Verborreia ou incontinência oral?

 De bata branca. De bata imaculadamente branca apresentei-me na Escola Básica Nº 1 da Amadora. De que me serve relembrar essa criança de sete anos, asmática e frágil, de pequeno porte, como se diz dos poneys. A fotografia existe e foi digitalizada hà alguns anos por um gajo que se chama Paulo Saboga. Já não o vejo hà algum tempo. Descobri a fotografia por acaso. Bem, nem por isso. Procurava outra pessoa, outro local, uma recordação que não era minha mas que que eu conhecia como se fosse. Cabo Ruivo a preto e branco, um homem de fato e gravata parecido comigo, bancadas com intrumentos analíticos fora de moda, telefones pretos que faziam Trrriimmm quando queriam o conforto de uma orelha, um beijo no bocal, o bafo quente e humido que se infiltrava pelo emissor radiofónico, e folhas, muitas folhas, e papel químico, e canetas, esferas gráficas que rolavam, modernas, pelos boletins impressos, gritando BIIIQUEEE (BIC). Hoje gritam-se outras coisas nos teclados. Fala baixo Paulo, vê lá se alguém te ouve nesse teu matraquear furtivo; o sujeito pára de escrever e olha desconfiado à sua volta. Não, não está ninguém a ver...de bata branca, de bata imaculadamente branca apresentei-me no gabinete do Engenheiro. Penso que foi o Guerreiro que lá foi. Primeiro bateu à porta, uma porta sempre fechada, uma porta que guardava a segunda sala no primeiro andar, do lado esquerdo...seria a segunda ou a terceira? Que interessa isso agora? Quem poderá confirmar essa tua realidade, repetida até à exaustão durante anos. Lembras-te dos sapatos? Talvez botas, ou ténis...e das calças? Calças de ganga no verão, bombazine no inverno, talvez nem fosse eu. Bem, o cabelo comprido, a barba grande e mal aparada, tinha tudo para ser eu, mas podia não ser, já foi hà tanto tempo, dezoito? Já não me lembro quantas farpas estavam cravadas no bolo...sim, pareciam velas e estavam acesas, se calhar eram só duas, por uma questão de economia. Com esta conversa a bata branca já não está à porta. Deve ter batido suavemente, devem-lhe ter dado ordem para entrar, daquelas ordens de quem manda uma coisa que não quer, deve ter entrado e pedido autorização para se sentar e deve ter-se sentado.
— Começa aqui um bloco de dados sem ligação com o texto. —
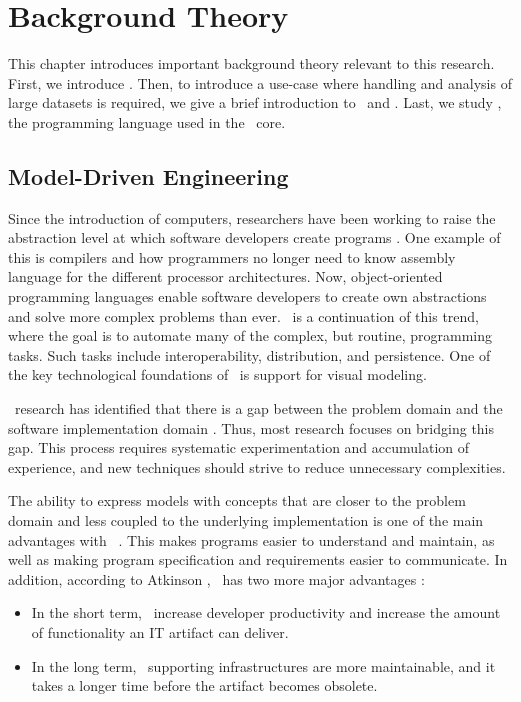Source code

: \chapter{Background Theory}
\label{chap:background}
This chapter introduces important background theory relevant to this research. First, we introduce \mde. Then, to introduce a use-case where handling and analysis of large datasets is required, we give a brief introduction to \bi~and \bd. Last, we study \delphi, the programming language used in the \gap~core.

\clearpage


\section{Model-Driven Engineering}
\label{sec:Model-Driven Engineering}
Since the introduction of computers, researchers have been working to raise the abstraction level at which software developers create programs \cite{Atkinson2003-wr}. One example of this is compilers and how programmers no longer need to know assembly language for the different processor architectures. Now, object-oriented programming languages enable software developers to create own abstractions and solve more complex problems than ever. \mde~is a continuation of this trend, where the goal is to automate many of the complex, but routine, programming tasks. Such tasks include interoperability, distribution, and persistence. One of the key technological foundations of \mde~is support for visual modeling.

\mde~research has identified that there is a gap between the problem domain and the software implementation domain \cite{France2007-ae}. Thus, most research focuses on bridging this gap. This process requires systematic experimentation and accumulation of experience, and new techniques should strive to reduce unnecessary complexities.

The ability to express models with concepts that are closer to the problem domain and less coupled to the underlying implementation is one of the main advantages with \mde~\cite{Selic2003-qa}. This makes programs easier to understand and maintain, as well as making program specification and requirements easier to communicate.  In addition, according to Atkinson \ea, \mde~has two more major advantages \cite{Atkinson2003-wr}:
\begin{itemize}
    \item In the short term, \mde~increase developer productivity and increase the amount of functionality an IT artifact can deliver.
    \item In the long term, \mdd~supporting infrastructures are more maintainable, and it takes a longer time before the artifact becomes obsolete.
\end{itemize}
Agora um grande plano nas mãos que procuram refugio nos bolsos da bata mas...algo se passa nesses bolsos, pois elas recuam para repousar uma em cada perna. 

Não Doutor, esta conversa das mãos agarrou-se de tal maneira à minha pele que quase lhe sinto o cheiro. Ah, o Doutor não sabia que as conversas têm cheiro? Não Dr., não estou a ser irónico. Tenho cheiros de conversas que nunca mais esqueci, talvez seja o meu lado animal, ou outra coisa qualquer. Nos dias que estava com alergia, ou constipado, os cheiros deixavam de ter significado e as conversas perdiam a importancia. Quer voltar às batas brancas? Quais Dr.? Tenho tantas batas brancas na minha vida.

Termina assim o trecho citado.